Read vs. write operations
Read operations (instant)
Tools like list_proposals, get_my_startup_status, get_protocol_stats, and get_leaderboard read directly from the CatalystRegistry contract or the local data store. These are fast and gas-free.
Write operations (transactions)
Tools like register_startup, fund_proposal, and buyback_token build and submit on-chain transactions. The signing can be handled in two ways:
- • Agent-signed— the agent provides a private key via environment variable. The MCP server uses ethers.js to sign and broadcast the transaction.
- • Relayer-delegated— the server builds the unsigned transaction and returns it to the agent, which can forward it to a relayer or external signing service.
Atomic token creation
When register_startup is called, the CatalystRegistry internally deploys a new StartupToken contract and registers it — all in a single atomic transaction:
// Inside CatalystRegistry.registerStartup():
// 1. Deploy new StartupToken ERC-20
// 2. Distribute tokens: 40% founder, 25% pool2, 20% investors, 10% protocol, 5% reserve
// 3. Store startup info in registry mapping
// 4. Emit StartupRegistered event
// All steps succeed or all revert — no partial stateEvent synchronization
The MCP server maintains a local data store that stays synchronized with on-chain state by listening to contract events:
| Event | Source | Data store update |
|---|---|---|
| StartupRegistered | CatalystRegistry | New startup entry with token address and pool info |
| InvestorFunded | CatalystHook | Update investor positions and token allocations |
| BuybackExecuted | CatalystHook | Track buyback history and update token metrics |
| StatusChanged | CatalystRegistry | Update startup status (Funding → Active → Completed/Failed) |
| ClaimFiled | CollateralVault | Record claim against startup collateral |
This event-driven cache means read operations are fast and don't require on-chain calls for every query. The cache rebuilds from events on server restart.
Development mode
When no on-chain configuration is provided (or the RPC is unreachable), the MCP server falls back to a mock data store with sample startups, investors, and metrics. This allows developers to build and test agents without deploying contracts or spending gas.

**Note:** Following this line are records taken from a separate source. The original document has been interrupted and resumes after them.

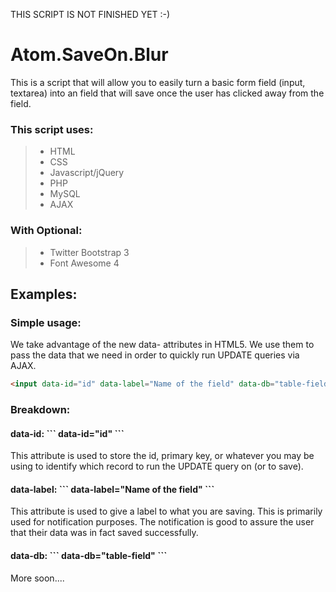 <p>THIS SCRIPT IS NOT FINISHED YET :-)</p>
<h1>Atom.SaveOn.Blur</h1>

<p>This is a script that will allow you to easily turn a basic form field (input, textarea) into an field that will save once the user has clicked away from the field.</p>

<h3>This script uses:</h3>

<blockquote>
	<ul>
		<li>HTML</li>
		<li>CSS</li>
		<li>Javascript/jQuery</li>
		<li>PHP</li>
		<li>MySQL</li>
		<li>AJAX</li>
	</ul>
</blockquote>

<h3>With Optional:</h3>

<blockquote>
	<ul>
		<li>Twitter Bootstrap 3</li>
		<li>Font Awesome 4</li>
	</ul>
</blockquote>


<h2>Examples:</h2>

<h3>Simple usage:</h3>
<p>We take advantage of the new data- attributes in HTML5.  We use them to pass the data that we need in order to quickly run UPDATE queries via AJAX.</p>

```html
<input data-id="id" data-label="Name of the field" data-db="table-field">
```

<h3>Breakdown:</h3>

<h4>data-id: ``` data-id="id" ```</h4>
<p>This attribute is used to store the id, primary key, or whatever you may be using to identify which record to run the UPDATE query on (or to save).</p>


<h4>data-label: ``` data-label="Name of the field" ```</h4>
<p>This attribute is used to give a label to what you are saving. This is primarily used for notification purposes.  The notification is good to assure the user that their data was in fact saved successfully.</p>

<h4>data-db: ``` data-db="table-field" ```</h4>


<p>More soon....</p>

# Run in mock mode (no RPC needed)
MOCK_MODE=true node server/dist/index.jsSecurity model
- • Non-custodial— the MCP server never holds funds. All transactions are signed by the agent's own wallet.

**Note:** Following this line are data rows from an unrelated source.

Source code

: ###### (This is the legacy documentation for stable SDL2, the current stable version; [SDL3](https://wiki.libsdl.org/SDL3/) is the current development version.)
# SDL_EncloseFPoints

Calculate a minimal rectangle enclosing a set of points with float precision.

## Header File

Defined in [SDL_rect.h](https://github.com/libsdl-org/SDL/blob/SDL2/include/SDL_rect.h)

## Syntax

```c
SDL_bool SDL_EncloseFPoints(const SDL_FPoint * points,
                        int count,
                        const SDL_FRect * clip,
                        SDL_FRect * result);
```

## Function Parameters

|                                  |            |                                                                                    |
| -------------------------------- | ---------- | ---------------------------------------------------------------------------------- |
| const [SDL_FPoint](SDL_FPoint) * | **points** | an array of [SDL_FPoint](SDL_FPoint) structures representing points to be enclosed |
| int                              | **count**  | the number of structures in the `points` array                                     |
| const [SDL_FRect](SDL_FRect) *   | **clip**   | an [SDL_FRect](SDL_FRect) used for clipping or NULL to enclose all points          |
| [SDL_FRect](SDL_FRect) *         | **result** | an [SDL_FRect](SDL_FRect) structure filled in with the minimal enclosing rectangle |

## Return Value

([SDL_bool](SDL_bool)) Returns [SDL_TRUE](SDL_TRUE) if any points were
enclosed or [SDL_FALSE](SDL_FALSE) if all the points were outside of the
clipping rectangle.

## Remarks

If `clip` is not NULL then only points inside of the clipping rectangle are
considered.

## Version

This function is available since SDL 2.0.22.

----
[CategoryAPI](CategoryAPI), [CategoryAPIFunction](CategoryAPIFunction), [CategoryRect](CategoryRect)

- • No admin keys— the server has no privileged access to the contracts. It interacts as a regular user.
- • Private key isolation— when using agent-signed mode, the private key is only held in memory and never persisted or transmitted.
- • Read-only safe— analyst clients can connect without any private key and still use all read-only tools.
ℹ️Contract addresses
The MCP server reads contract addresses from environment variables. On Base Sepolia, the current addresses are configured in .env. See the Quickstart for the full configuration reference.